- Born: 1893 Chongju
- Died: 1967 (aged 73–74) North Korea

= Kye Ung-sang =

North Korean geneticist (1893–1967)

Kye Ung Sang (1893 – 1967) was a North Korean geneticist and expert on silkworms.

==Biography==
Kye was born in 1893 to a poor peasant family in Chongju. He studied with the help of his study mates while private tutoring in Seoul and Japan. After graduating from University overseas, he published five theses about the anatomy and physiology and silkworm genetics. In 1930, he published eight theses in Gwangzhou China, where he was a professor of agriculture in a local university.
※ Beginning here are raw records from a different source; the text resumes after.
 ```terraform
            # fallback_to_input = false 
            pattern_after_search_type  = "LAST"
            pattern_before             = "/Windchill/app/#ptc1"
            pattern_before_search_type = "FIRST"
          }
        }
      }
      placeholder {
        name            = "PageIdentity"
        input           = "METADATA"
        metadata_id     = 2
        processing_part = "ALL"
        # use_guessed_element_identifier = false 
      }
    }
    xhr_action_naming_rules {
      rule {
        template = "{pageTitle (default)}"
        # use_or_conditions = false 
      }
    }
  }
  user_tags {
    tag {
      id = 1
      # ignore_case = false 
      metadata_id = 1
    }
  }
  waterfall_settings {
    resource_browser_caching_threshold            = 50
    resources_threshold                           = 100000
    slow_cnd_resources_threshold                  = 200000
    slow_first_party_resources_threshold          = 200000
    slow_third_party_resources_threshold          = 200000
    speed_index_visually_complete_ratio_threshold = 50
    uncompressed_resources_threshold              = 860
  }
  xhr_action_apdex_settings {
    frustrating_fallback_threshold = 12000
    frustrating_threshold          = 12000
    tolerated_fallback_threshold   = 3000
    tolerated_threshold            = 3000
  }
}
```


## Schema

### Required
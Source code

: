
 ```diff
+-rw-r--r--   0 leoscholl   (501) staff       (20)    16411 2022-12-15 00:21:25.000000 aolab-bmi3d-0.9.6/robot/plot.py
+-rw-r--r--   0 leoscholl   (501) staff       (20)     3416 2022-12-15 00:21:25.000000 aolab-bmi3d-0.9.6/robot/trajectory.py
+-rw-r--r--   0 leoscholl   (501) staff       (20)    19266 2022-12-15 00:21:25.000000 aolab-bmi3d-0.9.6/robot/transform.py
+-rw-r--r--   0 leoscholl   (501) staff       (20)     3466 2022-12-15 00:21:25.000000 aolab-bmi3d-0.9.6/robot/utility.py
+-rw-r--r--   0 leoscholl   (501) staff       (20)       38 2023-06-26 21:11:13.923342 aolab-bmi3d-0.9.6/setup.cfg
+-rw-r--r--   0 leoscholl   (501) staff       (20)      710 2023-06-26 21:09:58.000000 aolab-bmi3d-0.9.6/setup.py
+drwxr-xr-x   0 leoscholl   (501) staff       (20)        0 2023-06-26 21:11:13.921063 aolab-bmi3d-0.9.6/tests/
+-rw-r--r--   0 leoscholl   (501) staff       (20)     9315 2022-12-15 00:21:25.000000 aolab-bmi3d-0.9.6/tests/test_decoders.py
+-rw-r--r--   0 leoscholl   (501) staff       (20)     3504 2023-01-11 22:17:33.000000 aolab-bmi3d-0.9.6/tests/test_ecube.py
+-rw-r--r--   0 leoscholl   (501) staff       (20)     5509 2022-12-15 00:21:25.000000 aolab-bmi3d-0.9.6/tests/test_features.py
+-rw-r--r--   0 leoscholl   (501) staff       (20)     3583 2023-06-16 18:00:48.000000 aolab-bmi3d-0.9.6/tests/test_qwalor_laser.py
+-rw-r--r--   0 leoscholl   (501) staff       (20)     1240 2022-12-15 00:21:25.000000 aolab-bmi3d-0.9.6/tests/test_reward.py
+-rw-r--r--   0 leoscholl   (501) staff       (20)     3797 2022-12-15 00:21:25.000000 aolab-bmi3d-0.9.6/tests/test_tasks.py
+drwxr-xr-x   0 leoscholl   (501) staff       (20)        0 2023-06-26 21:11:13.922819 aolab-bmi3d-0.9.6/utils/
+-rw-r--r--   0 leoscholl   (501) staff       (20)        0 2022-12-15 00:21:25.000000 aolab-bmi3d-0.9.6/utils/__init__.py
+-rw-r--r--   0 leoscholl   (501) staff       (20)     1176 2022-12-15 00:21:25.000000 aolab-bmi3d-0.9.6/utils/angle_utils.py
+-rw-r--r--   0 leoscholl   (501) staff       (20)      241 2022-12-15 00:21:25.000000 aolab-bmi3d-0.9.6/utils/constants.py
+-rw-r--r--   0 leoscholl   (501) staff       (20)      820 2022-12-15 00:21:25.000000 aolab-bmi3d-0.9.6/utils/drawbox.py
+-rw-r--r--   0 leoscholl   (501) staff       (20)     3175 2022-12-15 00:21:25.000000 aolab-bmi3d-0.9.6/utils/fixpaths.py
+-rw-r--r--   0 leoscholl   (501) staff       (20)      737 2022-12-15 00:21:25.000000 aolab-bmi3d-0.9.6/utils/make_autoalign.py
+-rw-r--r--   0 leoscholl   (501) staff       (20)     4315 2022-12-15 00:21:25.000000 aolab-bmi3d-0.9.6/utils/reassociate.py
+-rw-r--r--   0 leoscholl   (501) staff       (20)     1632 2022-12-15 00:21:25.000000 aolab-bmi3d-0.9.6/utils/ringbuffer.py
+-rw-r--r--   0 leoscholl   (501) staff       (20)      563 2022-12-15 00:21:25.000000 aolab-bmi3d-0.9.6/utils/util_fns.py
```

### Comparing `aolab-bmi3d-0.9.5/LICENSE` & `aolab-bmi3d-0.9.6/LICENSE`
He traveled to Haiphong, Hanoi, Kobe, and Hong Kong, and attempted to do scientific research at the Chaeryong research centre of sericulture, but could not proceed further, as he was limited by Japanese colonial authorities. After liberation, he became a professor at Kim Il Sung University in 1946. He criticized the genetic theories of Trofim Lysenko (which rejected Mendelian genetics and proclaimed a "genetics mixed with genes and environmental factors", that acknowledged inheritance of acquired characteristics), that was increasingly becoming mainstream in North Korea due to Soviet influences. In 1949, North Korea attempted abolishing classical genetics in favor of Lysenkoism and fired Kye; however he refused to accept Lysenkoism and furthered his research in North Korea based in classical genetics. He developed several variants of silkworms known as "Gaduknue 54" and "Gaduknue 64" that were appropriate to the North Korean climate. He had been elected as member of the Supreme People's Assembly. He unexpectedly died in 1967 due to a car accident.

==Legacy and awards==
He was awarded the Hero of Labor and People's Prize in 1963. He is buried in the Patriotic Martyrs' Cemetery.